**WHAT YOU NEED TO DO:**
Nothing but the lines holding the string "Mandatory" should appear in the answer. Copy them from the entries.

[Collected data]
_ _ _ _

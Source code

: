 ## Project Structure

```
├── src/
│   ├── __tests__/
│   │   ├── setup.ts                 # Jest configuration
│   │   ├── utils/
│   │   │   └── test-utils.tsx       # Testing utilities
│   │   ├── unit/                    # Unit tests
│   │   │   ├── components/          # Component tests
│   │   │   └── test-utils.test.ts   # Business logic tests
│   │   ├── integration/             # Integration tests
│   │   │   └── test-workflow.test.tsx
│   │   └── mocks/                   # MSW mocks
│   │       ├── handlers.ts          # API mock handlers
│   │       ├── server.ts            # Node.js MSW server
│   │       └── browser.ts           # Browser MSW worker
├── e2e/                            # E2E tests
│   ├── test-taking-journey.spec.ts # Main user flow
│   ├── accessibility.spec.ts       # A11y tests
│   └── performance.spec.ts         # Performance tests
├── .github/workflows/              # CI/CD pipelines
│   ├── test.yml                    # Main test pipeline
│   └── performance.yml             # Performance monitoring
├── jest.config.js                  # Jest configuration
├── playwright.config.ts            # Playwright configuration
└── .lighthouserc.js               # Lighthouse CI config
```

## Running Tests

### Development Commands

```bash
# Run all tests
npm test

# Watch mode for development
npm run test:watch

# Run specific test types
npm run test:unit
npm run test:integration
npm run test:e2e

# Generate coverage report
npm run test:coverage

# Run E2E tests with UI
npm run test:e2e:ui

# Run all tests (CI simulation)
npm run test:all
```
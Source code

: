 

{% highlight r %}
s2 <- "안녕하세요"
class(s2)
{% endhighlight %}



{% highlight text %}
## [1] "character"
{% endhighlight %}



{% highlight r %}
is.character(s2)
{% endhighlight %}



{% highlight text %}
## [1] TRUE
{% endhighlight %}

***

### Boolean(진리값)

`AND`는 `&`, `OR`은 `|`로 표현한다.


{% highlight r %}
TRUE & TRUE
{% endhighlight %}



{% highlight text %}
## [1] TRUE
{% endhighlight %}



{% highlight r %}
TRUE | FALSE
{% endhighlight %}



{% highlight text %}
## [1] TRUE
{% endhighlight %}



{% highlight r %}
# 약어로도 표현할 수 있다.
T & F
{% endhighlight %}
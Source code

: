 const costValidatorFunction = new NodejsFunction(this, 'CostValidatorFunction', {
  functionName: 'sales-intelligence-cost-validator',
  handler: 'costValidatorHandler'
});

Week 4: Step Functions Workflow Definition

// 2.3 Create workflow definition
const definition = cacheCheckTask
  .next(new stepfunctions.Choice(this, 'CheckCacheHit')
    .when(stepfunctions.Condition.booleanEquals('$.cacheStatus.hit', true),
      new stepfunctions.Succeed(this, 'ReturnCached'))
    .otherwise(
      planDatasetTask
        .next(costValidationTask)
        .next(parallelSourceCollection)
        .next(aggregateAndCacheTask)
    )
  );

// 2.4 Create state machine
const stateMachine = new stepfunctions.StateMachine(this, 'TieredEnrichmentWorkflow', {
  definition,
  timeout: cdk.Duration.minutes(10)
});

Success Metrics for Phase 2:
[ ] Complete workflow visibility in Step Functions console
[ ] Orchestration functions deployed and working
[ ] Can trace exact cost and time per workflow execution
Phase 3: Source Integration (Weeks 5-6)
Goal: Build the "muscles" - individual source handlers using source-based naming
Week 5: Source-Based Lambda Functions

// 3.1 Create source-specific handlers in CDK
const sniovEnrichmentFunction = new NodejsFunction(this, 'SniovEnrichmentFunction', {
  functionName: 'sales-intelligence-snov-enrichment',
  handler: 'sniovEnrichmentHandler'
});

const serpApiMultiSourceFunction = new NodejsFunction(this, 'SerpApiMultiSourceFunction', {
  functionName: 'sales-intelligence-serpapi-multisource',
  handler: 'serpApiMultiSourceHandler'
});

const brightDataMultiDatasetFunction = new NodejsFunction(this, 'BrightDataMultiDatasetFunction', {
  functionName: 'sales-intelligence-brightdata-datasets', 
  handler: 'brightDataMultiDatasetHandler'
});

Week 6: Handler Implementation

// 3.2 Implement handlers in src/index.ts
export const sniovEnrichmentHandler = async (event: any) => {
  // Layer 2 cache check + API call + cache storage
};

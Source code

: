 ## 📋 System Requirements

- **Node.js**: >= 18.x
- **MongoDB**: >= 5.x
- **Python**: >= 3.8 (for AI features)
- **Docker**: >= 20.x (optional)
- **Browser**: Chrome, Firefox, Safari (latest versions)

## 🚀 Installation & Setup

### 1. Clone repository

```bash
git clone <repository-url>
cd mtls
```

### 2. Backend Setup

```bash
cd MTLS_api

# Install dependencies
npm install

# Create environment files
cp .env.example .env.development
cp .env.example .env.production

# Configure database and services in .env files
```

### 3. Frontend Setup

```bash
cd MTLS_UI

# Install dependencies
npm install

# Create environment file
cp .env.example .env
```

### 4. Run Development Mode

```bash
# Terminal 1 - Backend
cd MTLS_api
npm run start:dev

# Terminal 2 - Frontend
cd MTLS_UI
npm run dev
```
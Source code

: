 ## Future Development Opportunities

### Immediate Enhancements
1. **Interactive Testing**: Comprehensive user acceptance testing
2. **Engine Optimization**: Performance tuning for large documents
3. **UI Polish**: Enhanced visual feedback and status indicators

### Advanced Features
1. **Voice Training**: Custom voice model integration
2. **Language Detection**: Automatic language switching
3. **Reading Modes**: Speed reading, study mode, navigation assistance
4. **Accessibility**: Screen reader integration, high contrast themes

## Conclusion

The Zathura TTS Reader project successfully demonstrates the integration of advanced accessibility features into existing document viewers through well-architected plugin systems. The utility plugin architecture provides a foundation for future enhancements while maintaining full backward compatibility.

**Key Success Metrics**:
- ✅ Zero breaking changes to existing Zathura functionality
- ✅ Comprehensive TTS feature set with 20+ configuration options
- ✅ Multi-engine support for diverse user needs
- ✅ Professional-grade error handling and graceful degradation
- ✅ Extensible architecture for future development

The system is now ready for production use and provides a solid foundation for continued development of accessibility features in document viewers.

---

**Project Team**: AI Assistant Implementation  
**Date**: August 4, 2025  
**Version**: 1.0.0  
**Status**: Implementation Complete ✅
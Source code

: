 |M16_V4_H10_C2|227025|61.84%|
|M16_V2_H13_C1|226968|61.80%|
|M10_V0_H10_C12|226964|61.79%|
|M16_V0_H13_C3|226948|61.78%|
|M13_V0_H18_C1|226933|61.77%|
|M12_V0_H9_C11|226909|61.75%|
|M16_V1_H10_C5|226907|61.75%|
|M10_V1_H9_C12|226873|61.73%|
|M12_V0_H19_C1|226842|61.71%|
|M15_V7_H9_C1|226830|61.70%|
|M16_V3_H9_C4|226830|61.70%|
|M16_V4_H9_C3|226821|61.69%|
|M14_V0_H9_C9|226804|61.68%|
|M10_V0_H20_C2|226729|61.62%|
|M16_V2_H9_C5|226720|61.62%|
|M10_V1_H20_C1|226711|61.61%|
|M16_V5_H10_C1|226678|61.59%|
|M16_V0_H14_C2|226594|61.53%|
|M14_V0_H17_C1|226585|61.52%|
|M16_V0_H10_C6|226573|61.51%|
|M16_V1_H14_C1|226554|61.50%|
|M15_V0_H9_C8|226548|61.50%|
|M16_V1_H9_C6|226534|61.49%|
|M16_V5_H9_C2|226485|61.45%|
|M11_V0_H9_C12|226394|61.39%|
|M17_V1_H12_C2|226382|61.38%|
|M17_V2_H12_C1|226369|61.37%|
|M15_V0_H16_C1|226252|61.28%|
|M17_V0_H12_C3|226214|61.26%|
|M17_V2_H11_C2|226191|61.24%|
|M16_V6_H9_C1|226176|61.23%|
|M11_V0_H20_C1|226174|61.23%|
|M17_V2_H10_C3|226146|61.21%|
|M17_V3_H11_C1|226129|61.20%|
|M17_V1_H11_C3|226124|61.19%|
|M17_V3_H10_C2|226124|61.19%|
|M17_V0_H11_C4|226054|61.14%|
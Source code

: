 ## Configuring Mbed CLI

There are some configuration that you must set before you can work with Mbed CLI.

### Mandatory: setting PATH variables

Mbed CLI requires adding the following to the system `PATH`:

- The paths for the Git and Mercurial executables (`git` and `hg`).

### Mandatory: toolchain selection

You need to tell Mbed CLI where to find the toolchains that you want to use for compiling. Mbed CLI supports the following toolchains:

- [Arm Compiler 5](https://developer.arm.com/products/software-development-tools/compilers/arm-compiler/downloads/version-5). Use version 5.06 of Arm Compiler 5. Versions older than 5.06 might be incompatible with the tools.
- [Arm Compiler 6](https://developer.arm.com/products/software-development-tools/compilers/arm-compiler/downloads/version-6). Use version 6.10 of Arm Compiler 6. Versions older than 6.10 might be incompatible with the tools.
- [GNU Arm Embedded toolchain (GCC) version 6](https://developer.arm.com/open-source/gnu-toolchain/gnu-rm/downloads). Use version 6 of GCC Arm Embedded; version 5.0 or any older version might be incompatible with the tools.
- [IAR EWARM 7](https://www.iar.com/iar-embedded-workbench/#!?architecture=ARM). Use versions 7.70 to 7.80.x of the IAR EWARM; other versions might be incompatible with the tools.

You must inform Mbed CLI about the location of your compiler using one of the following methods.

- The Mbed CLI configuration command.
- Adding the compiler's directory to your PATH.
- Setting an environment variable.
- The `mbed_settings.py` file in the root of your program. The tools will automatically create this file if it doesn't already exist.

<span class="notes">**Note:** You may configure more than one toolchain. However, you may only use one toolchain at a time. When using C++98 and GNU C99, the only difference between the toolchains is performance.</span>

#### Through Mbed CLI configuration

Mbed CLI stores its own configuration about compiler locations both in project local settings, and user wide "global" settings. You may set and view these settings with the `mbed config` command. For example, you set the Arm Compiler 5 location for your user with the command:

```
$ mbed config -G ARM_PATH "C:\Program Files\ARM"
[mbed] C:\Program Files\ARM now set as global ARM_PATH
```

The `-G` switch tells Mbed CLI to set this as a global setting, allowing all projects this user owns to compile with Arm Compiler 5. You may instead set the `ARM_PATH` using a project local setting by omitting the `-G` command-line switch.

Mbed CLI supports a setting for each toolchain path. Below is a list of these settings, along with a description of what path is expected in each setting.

_ _ _ _

**THE COMPLETED TASK:**
### Mandatory: setting PATH variables
### Mandatory: toolchain selection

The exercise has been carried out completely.